__DIRECTIONS FOR THIS TASK__
In the entries below, how many lines contain "hundreds"? Answer with the number and nothing else.

------------------------------------------------------------

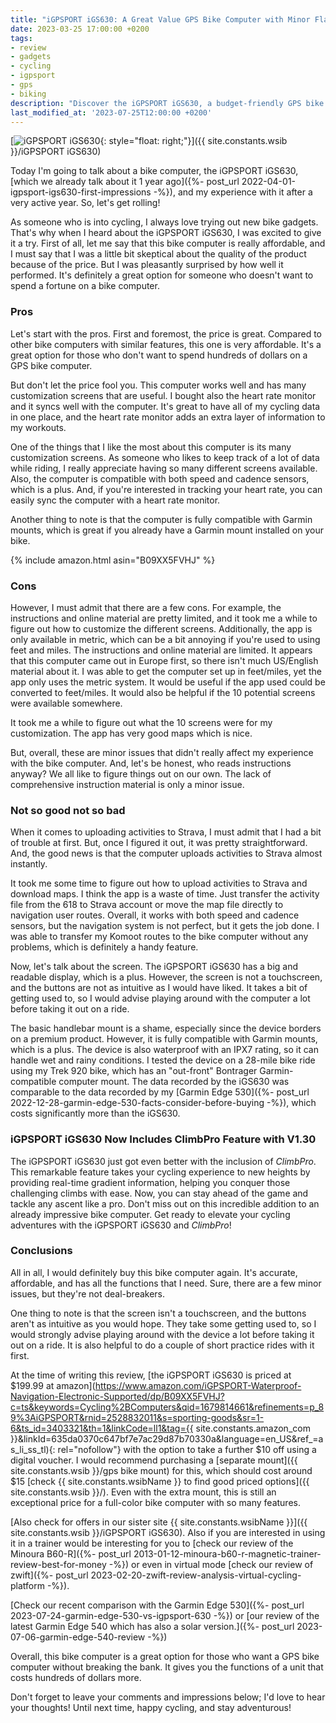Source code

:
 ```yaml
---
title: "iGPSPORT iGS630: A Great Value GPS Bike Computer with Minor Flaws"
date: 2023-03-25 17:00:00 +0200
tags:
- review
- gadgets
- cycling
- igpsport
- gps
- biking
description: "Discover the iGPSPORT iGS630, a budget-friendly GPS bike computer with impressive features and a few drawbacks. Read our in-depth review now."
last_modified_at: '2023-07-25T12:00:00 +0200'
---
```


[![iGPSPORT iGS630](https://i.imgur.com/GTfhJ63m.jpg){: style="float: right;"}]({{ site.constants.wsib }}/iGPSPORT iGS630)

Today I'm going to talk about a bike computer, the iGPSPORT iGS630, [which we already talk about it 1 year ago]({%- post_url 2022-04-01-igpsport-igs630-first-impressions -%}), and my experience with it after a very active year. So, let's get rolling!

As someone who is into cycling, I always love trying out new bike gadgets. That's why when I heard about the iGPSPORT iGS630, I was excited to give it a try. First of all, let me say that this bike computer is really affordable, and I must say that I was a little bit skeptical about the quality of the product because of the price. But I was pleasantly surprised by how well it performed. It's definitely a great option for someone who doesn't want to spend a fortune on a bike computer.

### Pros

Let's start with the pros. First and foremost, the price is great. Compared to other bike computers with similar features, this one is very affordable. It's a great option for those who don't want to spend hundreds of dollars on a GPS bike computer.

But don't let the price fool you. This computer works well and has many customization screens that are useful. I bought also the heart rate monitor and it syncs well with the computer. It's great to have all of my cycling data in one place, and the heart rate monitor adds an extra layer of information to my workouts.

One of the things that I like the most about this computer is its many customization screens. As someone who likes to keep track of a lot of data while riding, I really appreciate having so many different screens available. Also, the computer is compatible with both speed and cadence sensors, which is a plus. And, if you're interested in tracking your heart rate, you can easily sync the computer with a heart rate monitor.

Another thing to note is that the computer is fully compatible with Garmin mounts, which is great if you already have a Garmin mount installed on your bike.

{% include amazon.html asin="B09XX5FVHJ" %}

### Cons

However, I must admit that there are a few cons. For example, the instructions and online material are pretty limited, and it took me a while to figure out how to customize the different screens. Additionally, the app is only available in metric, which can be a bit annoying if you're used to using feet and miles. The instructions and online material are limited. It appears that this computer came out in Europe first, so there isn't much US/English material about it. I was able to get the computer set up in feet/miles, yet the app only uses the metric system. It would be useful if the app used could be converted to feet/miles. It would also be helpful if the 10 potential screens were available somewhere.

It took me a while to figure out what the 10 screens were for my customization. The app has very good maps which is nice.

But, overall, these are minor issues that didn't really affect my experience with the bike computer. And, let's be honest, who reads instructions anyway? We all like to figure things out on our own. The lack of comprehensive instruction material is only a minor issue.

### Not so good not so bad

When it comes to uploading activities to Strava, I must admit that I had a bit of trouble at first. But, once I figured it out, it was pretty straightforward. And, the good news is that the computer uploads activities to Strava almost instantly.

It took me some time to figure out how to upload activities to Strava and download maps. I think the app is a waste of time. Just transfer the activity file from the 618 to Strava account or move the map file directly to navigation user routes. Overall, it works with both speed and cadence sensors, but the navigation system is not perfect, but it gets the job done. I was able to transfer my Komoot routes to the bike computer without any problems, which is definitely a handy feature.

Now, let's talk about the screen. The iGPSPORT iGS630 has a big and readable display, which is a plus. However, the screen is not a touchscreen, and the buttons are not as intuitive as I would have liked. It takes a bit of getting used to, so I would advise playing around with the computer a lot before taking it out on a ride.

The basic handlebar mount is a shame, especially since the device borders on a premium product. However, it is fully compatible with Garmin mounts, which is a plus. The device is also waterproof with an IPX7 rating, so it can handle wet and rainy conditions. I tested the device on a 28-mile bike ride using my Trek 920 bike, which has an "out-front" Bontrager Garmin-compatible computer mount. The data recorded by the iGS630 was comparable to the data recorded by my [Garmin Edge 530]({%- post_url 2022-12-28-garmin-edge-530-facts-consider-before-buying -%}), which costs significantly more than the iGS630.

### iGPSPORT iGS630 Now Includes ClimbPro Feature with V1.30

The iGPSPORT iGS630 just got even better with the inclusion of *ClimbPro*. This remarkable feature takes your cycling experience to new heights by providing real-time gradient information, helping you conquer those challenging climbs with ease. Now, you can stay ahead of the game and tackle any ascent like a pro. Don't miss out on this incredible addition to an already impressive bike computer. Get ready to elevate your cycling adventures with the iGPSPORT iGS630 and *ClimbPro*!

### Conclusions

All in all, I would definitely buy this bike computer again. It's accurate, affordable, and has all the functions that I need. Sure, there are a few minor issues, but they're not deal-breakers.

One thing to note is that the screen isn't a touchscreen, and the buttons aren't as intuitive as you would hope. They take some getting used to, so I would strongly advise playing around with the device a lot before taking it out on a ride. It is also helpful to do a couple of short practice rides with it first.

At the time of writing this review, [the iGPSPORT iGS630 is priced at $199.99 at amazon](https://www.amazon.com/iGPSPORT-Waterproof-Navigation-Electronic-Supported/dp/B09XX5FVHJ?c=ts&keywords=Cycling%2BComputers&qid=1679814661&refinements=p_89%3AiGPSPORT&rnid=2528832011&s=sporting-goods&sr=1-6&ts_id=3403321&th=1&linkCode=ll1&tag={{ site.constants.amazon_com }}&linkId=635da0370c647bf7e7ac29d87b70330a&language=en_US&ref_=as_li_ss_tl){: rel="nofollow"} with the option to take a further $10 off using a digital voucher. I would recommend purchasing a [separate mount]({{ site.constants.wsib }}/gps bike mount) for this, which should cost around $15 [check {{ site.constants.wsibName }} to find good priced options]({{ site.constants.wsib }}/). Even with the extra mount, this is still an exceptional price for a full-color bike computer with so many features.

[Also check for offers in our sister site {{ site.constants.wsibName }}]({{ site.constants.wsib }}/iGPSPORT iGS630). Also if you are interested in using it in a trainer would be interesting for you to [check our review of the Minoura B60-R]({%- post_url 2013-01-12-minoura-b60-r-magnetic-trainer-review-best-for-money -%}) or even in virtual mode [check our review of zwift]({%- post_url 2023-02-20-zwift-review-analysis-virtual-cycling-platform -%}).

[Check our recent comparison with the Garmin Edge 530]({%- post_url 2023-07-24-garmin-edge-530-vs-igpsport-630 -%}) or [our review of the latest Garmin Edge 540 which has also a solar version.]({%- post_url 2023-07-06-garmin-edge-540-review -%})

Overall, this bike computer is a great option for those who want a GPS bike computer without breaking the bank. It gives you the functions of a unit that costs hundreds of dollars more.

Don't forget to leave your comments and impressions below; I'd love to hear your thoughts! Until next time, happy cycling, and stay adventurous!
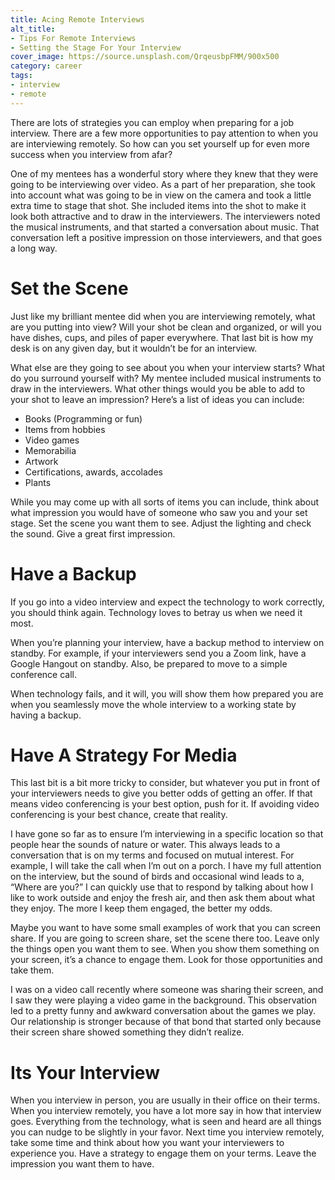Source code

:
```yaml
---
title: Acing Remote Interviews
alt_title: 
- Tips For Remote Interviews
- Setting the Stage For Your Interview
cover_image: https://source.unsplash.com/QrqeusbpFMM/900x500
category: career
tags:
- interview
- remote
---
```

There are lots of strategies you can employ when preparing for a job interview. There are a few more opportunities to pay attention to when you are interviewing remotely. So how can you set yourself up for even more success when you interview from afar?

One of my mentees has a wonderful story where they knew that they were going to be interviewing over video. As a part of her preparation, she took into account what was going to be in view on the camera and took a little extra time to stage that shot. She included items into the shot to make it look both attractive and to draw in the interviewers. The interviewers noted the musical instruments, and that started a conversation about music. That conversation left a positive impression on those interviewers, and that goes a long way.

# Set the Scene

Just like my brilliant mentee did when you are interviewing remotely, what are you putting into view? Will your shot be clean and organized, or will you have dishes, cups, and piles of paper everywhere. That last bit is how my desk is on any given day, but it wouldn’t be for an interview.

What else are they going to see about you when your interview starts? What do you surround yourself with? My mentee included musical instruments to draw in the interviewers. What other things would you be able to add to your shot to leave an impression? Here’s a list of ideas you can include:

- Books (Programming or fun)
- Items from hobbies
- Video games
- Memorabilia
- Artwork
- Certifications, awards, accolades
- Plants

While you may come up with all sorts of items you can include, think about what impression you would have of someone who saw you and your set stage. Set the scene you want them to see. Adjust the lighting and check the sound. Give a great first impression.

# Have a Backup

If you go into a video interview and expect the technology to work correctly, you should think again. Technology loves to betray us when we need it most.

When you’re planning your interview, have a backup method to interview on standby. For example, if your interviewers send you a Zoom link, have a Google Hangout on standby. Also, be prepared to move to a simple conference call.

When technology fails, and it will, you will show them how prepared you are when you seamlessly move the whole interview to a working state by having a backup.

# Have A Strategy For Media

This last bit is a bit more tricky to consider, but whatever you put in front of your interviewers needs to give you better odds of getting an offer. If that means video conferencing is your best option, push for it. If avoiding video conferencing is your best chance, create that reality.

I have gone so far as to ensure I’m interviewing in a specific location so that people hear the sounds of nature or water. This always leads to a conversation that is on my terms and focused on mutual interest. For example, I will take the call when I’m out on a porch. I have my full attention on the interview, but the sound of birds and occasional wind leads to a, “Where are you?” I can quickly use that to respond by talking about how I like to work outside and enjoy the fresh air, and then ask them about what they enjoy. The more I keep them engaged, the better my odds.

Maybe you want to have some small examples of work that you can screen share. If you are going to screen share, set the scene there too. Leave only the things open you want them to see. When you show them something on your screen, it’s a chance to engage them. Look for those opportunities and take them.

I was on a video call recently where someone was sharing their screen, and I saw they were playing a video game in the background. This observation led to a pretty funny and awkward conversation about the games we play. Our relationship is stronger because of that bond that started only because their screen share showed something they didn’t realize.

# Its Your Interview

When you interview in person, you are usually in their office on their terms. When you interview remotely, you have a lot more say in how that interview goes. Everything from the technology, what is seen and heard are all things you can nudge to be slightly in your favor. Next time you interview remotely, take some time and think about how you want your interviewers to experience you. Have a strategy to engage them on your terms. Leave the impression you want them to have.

------------------------------------------------------------

__WORKED SOLUTION__
2